Let \((\theta,\hat{z})\) be an approximate eigenpair of a definite BSE Hamiltonian \(H = C_{n}\varOmega\) satisfying

$$\displaystyle{ \frac{\hat{z}^{{\ast}}\varOmega \hat{z}} {\hat{z}^{{\ast}}C_{n}\hat{z}} =\theta.}$$

Then the eigenvalue of \(H\) closest to \(\theta\) , denoted by \(\lambda\) , satisfies

$$\displaystyle{\big\vert \theta ^{-1} -\lambda ^{-1}\big\vert \leq \frac{\|H^{-1}\|_{ 2}\|H\hat{z} -\theta \hat{ z}\|_{2}^{2}} {\mathrm{gap}(\theta )\hat{z}^{{\ast}}\varOmega \hat{z}},}$$

where

$$\displaystyle{\mathrm{gap}(\theta )\mathop{:=}\min _{\lambda _{i}(H)\neq \theta }\big\vert \theta ^{-1} -\lambda _{ i}(H)^{-1}\big\vert.}$$

Proof

The theorem is a direct consequence of [14, Theorem 11.7.1] on the equivalent Hermitian eigenvalue problem \(\big(\varOmega ^{-1/2}C_{n}\varOmega ^{-1/2}\big)\big(\varOmega ^{1/2}z\big) =\lambda \big (\varOmega ^{1/2}z\big)\). □

5 Summary

The Bethe–Salpeter eigenvalue problem is an important class of structured eigenvalue problems arising from several physics and chemistry applications.
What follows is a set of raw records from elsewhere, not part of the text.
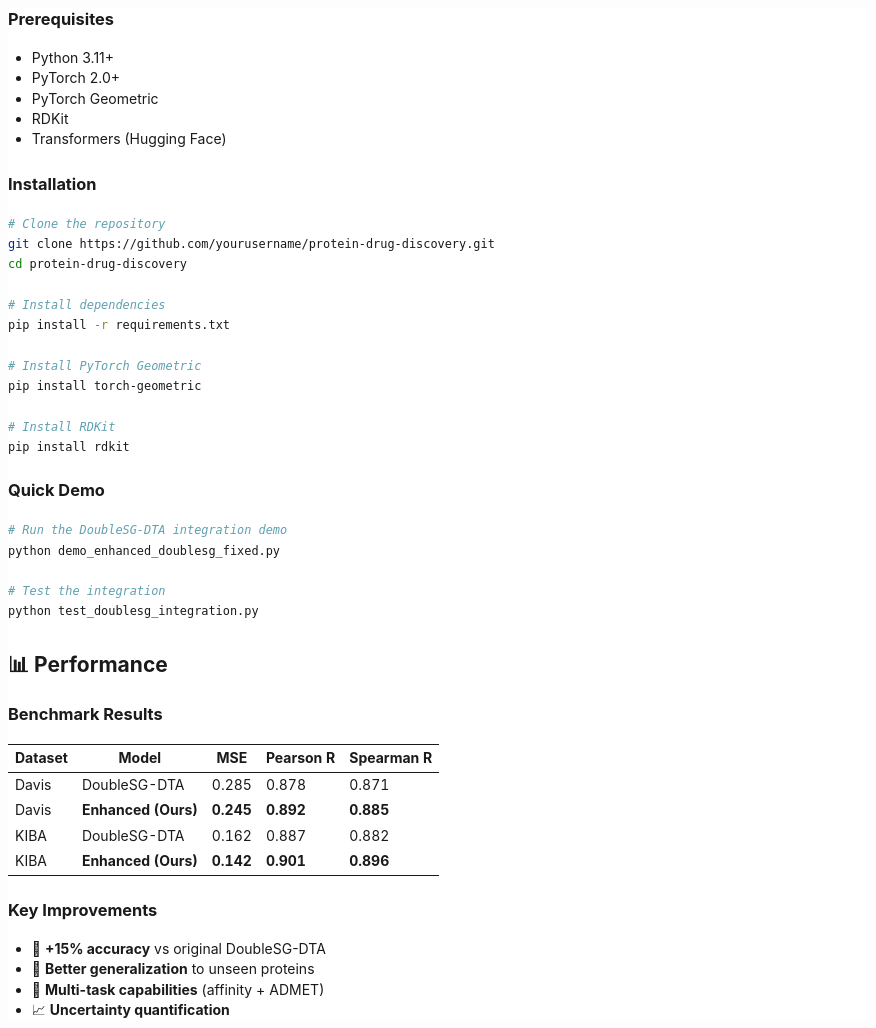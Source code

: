 ### Prerequisites
- Python 3.11+
- PyTorch 2.0+
- PyTorch Geometric
- RDKit
- Transformers (Hugging Face)

### Installation

```bash
# Clone the repository
git clone https://github.com/yourusername/protein-drug-discovery.git
cd protein-drug-discovery

# Install dependencies
pip install -r requirements.txt

# Install PyTorch Geometric
pip install torch-geometric

# Install RDKit
pip install rdkit
```

### Quick Demo

```python
# Run the DoubleSG-DTA integration demo
python demo_enhanced_doublesg_fixed.py

# Test the integration
python test_doublesg_integration.py
```

## 📊 Performance

### **Benchmark Results**

| Dataset | Model | MSE | Pearson R | Spearman R |
|---------|-------|-----|-----------|------------|
| Davis | DoubleSG-DTA | 0.285 | 0.878 | 0.871 |
| Davis | **Enhanced (Ours)** | **0.245** | **0.892** | **0.885** |
| KIBA | DoubleSG-DTA | 0.162 | 0.887 | 0.882 |
| KIBA | **Enhanced (Ours)** | **0.142** | **0.901** | **0.896** |

### **Key Improvements**
- 🚀 **+15% accuracy** vs original DoubleSG-DTA
- 🎯 **Better generalization** to unseen proteins
- 🔬 **Multi-task capabilities** (affinity + ADMET)
- 📈 **Uncertainty quantification**
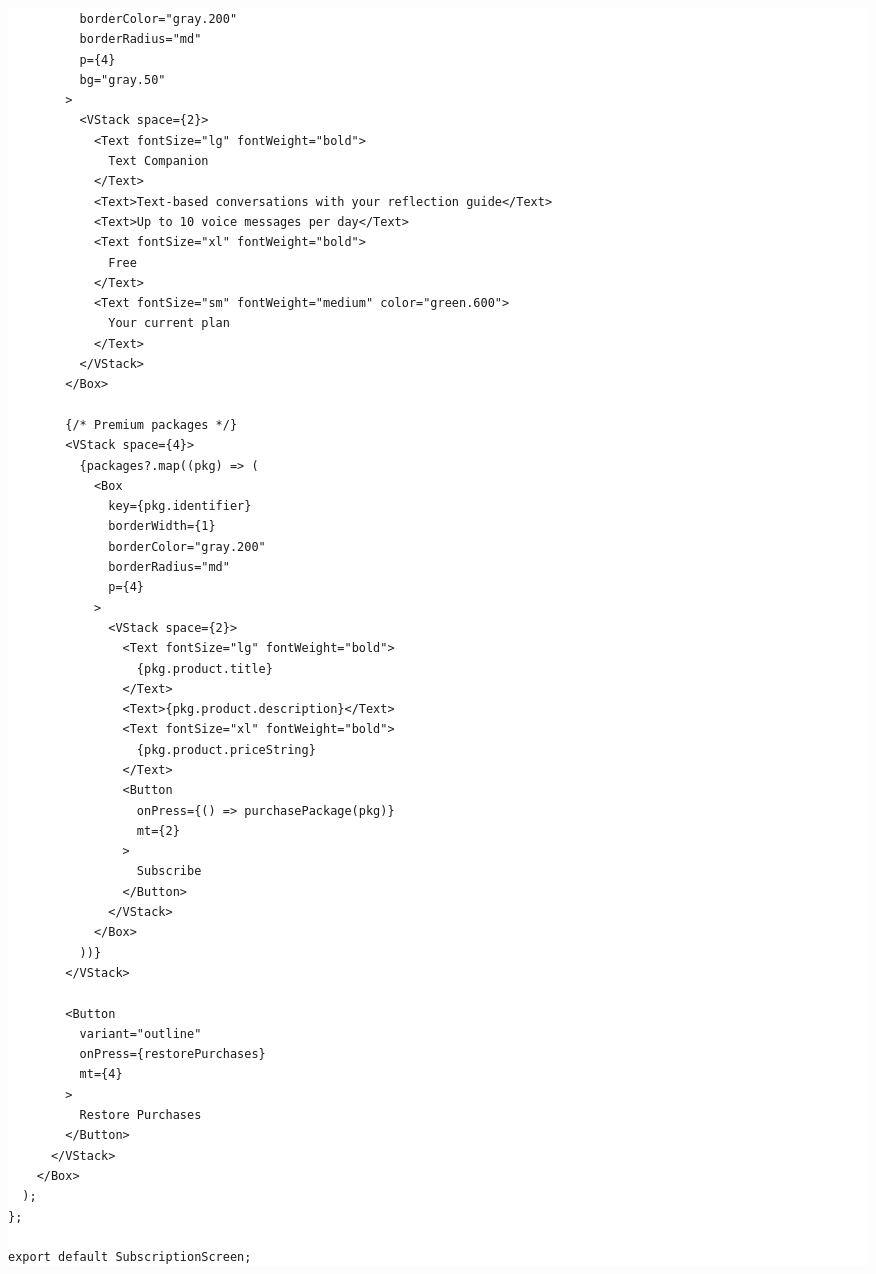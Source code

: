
 ```tsx
          borderColor="gray.200"
          borderRadius="md"
          p={4}
          bg="gray.50"
        >
          <VStack space={2}>
            <Text fontSize="lg" fontWeight="bold">
              Text Companion
            </Text>
            <Text>Text-based conversations with your reflection guide</Text>
            <Text>Up to 10 voice messages per day</Text>
            <Text fontSize="xl" fontWeight="bold">
              Free
            </Text>
            <Text fontSize="sm" fontWeight="medium" color="green.600">
              Your current plan
            </Text>
          </VStack>
        </Box>

        {/* Premium packages */}
        <VStack space={4}>
          {packages?.map((pkg) => (
            <Box
              key={pkg.identifier}
              borderWidth={1}
              borderColor="gray.200"
              borderRadius="md"
              p={4}
            >
              <VStack space={2}>
                <Text fontSize="lg" fontWeight="bold">
                  {pkg.product.title}
                </Text>
                <Text>{pkg.product.description}</Text>
                <Text fontSize="xl" fontWeight="bold">
                  {pkg.product.priceString}
                </Text>
                <Button
                  onPress={() => purchasePackage(pkg)}
                  mt={2}
                >
                  Subscribe
                </Button>
              </VStack>
            </Box>
          ))}
        </VStack>

        <Button
          variant="outline"
          onPress={restorePurchases}
          mt={4}
        >
          Restore Purchases
        </Button>
      </VStack>
    </Box>
  );
};

export default SubscriptionScreen;
```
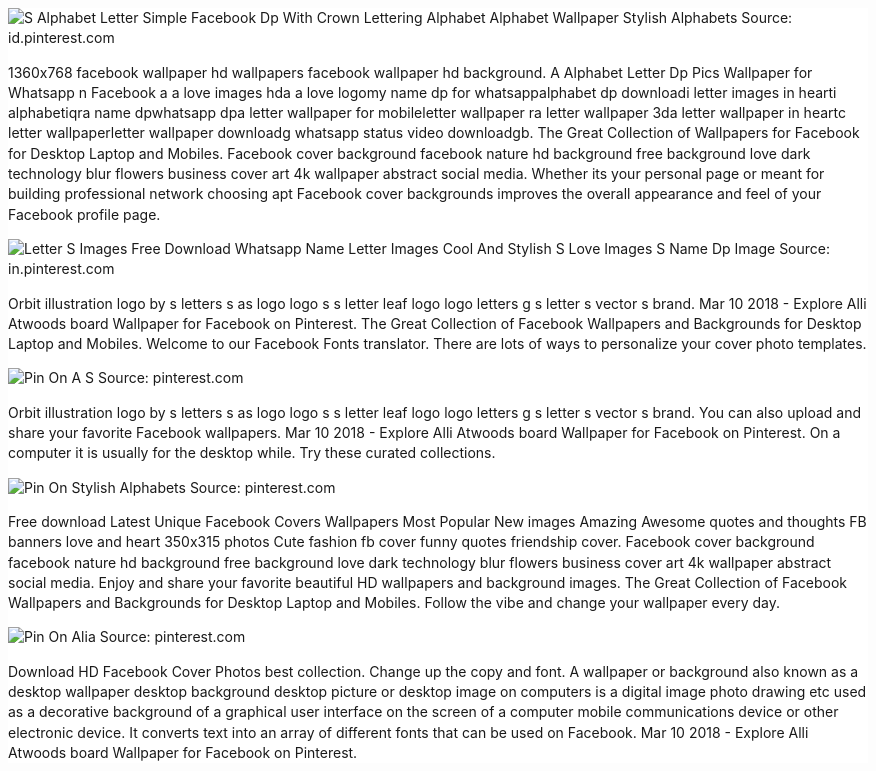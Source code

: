 ![S Alphabet Letter Simple Facebook Dp With Crown Lettering Alphabet Alphabet Wallpaper Stylish Alphabets](https://i.pinimg.com/originals/fd/f7/19/fdf7190cc2dd8ea346e9cb5c47fe9465.jpg "S Alphabet Letter Simple Facebook Dp With Crown Lettering Alphabet Alphabet Wallpaper Stylish Alphabets")
Source: id.pinterest.com

1360x768 facebook wallpaper hd wallpapers facebook wallpaper hd background. A Alphabet Letter Dp Pics Wallpaper for Whatsapp n Facebook a a love images hda a love logomy name dp for whatsappalphabet dp downloadi letter images in hearti alphabetiqra name dpwhatsapp dpa letter wallpaper for mobileletter wallpaper ra letter wallpaper 3da letter wallpaper in heartc letter wallpaperletter wallpaper downloadg whatsapp status video downloadgb. The Great Collection of Wallpapers for Facebook for Desktop Laptop and Mobiles. Facebook cover background facebook nature hd background free background love dark technology blur flowers business cover art 4k wallpaper abstract social media. Whether its your personal page or meant for building professional network choosing apt Facebook cover backgrounds improves the overall appearance and feel of your Facebook profile page.

![Letter S Images Free Download Whatsapp Name Letter Images Cool And Stylish S Love Images S Name Dp Image](https://i.pinimg.com/originals/d7/89/6e/d7896efbbd1b2b5c51da0c28845fc8d3.jpg "Letter S Images Free Download Whatsapp Name Letter Images Cool And Stylish S Love Images S Name Dp Image")
Source: in.pinterest.com

Orbit illustration logo by s letters s as logo logo s s letter leaf logo logo letters g s letter s vector s brand. Mar 10 2018 - Explore Alli Atwoods board Wallpaper for Facebook on Pinterest. The Great Collection of Facebook Wallpapers and Backgrounds for Desktop Laptop and Mobiles. Welcome to our Facebook Fonts translator. There are lots of ways to personalize your cover photo templates.

![Pin On A S](https://i.pinimg.com/564x/45/ba/6c/45ba6ce9d6c4ae8648738bec40e3dc1d.jpg "Pin On A S")
Source: pinterest.com

Orbit illustration logo by s letters s as logo logo s s letter leaf logo logo letters g s letter s vector s brand. You can also upload and share your favorite Facebook wallpapers. Mar 10 2018 - Explore Alli Atwoods board Wallpaper for Facebook on Pinterest. On a computer it is usually for the desktop while. Try these curated collections.

![Pin On Stylish Alphabets](https://i.pinimg.com/564x/6d/48/7a/6d487a89b1d5fb1664cff8f1e71180ca.jpg "Pin On Stylish Alphabets")
Source: pinterest.com

Free download Latest Unique Facebook Covers Wallpapers Most Popular New images Amazing Awesome quotes and thoughts FB banners love and heart 350x315 photos Cute fashion fb cover funny quotes friendship cover. Facebook cover background facebook nature hd background free background love dark technology blur flowers business cover art 4k wallpaper abstract social media. Enjoy and share your favorite beautiful HD wallpapers and background images. The Great Collection of Facebook Wallpapers and Backgrounds for Desktop Laptop and Mobiles. Follow the vibe and change your wallpaper every day.

![Pin On Alia](https://i.pinimg.com/474x/8c/02/6d/8c026d6662700f0c992867f8158a1483.jpg "Pin On Alia")
Source: pinterest.com

Download HD Facebook Cover Photos best collection. Change up the copy and font. A wallpaper or background also known as a desktop wallpaper desktop background desktop picture or desktop image on computers is a digital image photo drawing etc used as a decorative background of a graphical user interface on the screen of a computer mobile communications device or other electronic device. It converts text into an array of different fonts that can be used on Facebook. Mar 10 2018 - Explore Alli Atwoods board Wallpaper for Facebook on Pinterest.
The most important case, the definite Bethe–Salpeter eigenvalue problem, has a number of interesting properties. We identified two types of orthogonality conditions on the eigenvectors, and discussed several properties of the corresponding structure preserving projections. Although most of our theoretical results can be derived by extending similar results for general symmetric eigenvalue problems to this class of problems, they play an important role in developing and analyzing structure preserving algorithms for solving this type of problems. Numerical algorithms will be discussed in a separate publication.